(Given entries):
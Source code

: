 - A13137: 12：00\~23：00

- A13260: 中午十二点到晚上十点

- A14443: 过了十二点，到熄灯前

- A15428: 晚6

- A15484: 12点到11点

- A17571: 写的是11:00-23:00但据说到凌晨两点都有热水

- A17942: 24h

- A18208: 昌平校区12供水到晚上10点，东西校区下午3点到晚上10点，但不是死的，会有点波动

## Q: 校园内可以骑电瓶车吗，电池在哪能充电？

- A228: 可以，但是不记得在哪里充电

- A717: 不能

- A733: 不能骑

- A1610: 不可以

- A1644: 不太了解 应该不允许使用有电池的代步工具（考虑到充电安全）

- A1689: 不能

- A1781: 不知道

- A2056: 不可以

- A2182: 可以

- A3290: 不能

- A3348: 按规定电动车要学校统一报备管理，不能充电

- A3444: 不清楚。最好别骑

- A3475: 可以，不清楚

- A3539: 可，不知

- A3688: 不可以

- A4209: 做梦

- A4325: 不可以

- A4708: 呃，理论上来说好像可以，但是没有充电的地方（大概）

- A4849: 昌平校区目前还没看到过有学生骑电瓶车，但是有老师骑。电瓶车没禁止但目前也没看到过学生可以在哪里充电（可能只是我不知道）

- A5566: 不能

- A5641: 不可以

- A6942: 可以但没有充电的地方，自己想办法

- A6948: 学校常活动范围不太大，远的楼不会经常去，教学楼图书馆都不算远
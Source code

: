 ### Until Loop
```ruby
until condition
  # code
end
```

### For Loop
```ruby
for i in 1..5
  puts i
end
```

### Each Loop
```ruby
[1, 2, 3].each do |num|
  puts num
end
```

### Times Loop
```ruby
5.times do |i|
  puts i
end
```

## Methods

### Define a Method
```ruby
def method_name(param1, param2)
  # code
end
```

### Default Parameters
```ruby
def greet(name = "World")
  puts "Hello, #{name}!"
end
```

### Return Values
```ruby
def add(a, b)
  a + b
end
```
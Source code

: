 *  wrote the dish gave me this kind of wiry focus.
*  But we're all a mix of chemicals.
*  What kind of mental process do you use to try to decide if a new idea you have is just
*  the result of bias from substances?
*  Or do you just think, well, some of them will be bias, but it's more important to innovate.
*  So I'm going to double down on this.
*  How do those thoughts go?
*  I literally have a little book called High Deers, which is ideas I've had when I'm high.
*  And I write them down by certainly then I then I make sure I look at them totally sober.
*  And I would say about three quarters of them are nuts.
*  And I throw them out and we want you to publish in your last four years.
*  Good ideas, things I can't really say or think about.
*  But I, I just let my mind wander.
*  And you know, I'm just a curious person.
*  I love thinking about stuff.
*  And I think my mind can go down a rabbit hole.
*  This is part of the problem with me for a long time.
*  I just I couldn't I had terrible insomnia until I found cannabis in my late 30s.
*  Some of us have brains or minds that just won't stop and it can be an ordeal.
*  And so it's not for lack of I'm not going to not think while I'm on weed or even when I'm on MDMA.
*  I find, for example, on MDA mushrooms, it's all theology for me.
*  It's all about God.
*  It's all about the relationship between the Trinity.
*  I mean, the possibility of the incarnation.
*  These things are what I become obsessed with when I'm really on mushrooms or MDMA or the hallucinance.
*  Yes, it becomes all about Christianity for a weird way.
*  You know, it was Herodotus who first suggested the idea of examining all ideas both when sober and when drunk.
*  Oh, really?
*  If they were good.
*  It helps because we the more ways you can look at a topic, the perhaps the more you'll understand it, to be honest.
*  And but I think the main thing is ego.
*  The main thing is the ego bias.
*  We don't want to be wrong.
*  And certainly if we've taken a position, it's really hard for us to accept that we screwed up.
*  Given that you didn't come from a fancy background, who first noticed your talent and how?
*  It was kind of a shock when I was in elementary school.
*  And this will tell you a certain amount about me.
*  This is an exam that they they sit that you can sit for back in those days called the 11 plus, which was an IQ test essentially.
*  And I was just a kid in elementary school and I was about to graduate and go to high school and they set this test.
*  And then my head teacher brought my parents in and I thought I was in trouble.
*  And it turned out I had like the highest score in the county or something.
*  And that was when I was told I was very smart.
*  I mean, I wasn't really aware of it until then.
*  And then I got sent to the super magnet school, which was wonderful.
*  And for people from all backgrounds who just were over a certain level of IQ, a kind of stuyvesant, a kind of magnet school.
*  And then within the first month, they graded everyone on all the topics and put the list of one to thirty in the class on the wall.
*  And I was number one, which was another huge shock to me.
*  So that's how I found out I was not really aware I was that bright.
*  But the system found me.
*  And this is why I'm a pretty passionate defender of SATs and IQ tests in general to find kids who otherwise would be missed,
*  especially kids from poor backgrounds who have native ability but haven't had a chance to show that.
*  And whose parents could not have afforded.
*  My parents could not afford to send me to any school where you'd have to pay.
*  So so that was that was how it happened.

(Problem statement):
The required output is the exact run of lines from the beginning of the listing above to the line that contains "- A4325: 不可以", inclusive of both.

(Answer box):
Source code

: - A13137: 12：00\~23：00

- A13260: 中午十二点到晚上十点

- A14443: 过了十二点，到熄灯前

- A15428: 晚6

- A15484: 12点到11点

- A17571: 写的是11:00-23:00但据说到凌晨两点都有热水

- A17942: 24h

- A18208: 昌平校区12供水到晚上10点，东西校区下午3点到晚上10点，但不是死的，会有点波动

## Q: 校园内可以骑电瓶车吗，电池在哪能充电？

- A228: 可以，但是不记得在哪里充电

- A717: 不能

- A733: 不能骑

- A1610: 不可以

- A1644: 不太了解 应该不允许使用有电池的代步工具（考虑到充电安全）

- A1689: 不能

- A1781: 不知道

- A2056: 不可以

- A2182: 可以

- A3290: 不能

- A3348: 按规定电动车要学校统一报备管理，不能充电

- A3444: 不清楚。最好别骑

- A3475: 可以，不清楚

- A3539: 可，不知

- A3688: 不可以

- A4209: 做梦

- A4325: 不可以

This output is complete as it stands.